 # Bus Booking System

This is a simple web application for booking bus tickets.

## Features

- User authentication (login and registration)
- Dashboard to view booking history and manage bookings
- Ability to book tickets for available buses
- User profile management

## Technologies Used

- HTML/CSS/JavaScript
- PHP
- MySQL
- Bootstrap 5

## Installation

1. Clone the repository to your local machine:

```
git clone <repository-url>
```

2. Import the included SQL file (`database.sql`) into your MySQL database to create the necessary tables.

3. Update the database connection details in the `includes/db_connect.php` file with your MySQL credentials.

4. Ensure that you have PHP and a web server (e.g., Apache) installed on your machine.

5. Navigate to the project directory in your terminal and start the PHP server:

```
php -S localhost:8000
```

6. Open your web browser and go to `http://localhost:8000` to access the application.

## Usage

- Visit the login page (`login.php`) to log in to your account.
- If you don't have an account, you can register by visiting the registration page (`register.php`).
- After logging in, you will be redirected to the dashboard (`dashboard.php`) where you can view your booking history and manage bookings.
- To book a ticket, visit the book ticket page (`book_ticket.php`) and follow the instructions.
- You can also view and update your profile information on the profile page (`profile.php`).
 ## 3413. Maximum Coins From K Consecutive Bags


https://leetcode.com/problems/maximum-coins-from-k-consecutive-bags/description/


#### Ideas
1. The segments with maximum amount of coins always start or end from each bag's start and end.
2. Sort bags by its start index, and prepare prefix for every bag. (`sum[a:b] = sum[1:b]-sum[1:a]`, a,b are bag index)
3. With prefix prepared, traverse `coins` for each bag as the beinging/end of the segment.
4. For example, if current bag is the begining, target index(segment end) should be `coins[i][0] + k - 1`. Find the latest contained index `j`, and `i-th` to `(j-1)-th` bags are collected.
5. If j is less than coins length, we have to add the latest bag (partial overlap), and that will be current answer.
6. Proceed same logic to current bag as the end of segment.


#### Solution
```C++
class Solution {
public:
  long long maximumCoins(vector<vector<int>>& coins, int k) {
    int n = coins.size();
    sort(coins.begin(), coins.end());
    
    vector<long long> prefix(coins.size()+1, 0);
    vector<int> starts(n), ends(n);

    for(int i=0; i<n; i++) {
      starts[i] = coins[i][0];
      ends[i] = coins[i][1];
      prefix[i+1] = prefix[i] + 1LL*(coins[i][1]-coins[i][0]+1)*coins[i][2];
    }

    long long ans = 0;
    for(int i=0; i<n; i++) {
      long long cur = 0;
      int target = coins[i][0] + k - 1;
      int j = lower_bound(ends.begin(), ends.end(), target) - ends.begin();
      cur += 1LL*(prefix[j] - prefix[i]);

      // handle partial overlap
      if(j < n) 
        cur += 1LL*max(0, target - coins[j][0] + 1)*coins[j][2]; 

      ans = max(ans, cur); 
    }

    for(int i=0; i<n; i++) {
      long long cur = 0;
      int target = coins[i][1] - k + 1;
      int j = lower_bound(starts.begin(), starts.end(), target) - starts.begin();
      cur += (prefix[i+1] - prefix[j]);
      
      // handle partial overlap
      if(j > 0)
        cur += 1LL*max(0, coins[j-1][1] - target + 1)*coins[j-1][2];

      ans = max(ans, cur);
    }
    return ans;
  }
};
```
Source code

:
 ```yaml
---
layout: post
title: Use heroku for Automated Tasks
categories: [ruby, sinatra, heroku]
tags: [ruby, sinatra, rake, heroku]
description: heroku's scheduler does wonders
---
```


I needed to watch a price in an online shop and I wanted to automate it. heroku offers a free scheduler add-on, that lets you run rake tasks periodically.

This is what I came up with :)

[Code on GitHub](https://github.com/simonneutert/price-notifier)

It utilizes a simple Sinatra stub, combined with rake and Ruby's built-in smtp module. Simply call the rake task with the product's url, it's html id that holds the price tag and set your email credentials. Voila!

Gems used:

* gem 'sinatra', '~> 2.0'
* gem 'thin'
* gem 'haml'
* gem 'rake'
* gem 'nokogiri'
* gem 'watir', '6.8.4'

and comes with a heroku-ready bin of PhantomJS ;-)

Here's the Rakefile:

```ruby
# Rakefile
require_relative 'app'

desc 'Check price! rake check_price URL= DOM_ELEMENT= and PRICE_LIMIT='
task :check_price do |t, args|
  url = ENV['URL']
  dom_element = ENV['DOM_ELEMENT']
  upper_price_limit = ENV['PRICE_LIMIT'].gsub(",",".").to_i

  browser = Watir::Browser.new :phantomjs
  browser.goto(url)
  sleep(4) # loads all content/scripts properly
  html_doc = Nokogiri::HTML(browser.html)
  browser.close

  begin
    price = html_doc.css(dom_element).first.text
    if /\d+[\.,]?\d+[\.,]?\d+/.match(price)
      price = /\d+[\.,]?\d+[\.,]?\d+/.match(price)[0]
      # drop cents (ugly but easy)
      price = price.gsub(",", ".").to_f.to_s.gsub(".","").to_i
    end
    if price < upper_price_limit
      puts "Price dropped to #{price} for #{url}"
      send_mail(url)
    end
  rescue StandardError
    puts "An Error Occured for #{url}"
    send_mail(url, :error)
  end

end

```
────────────────────────────────────────
TASK ITEM
Find the lines above that contain the word "login" and collect them.

RESPONSE TO THIS EXERCISE
- User authentication (login and registration)
- Visit the login page (`login.php`) to log in to your account.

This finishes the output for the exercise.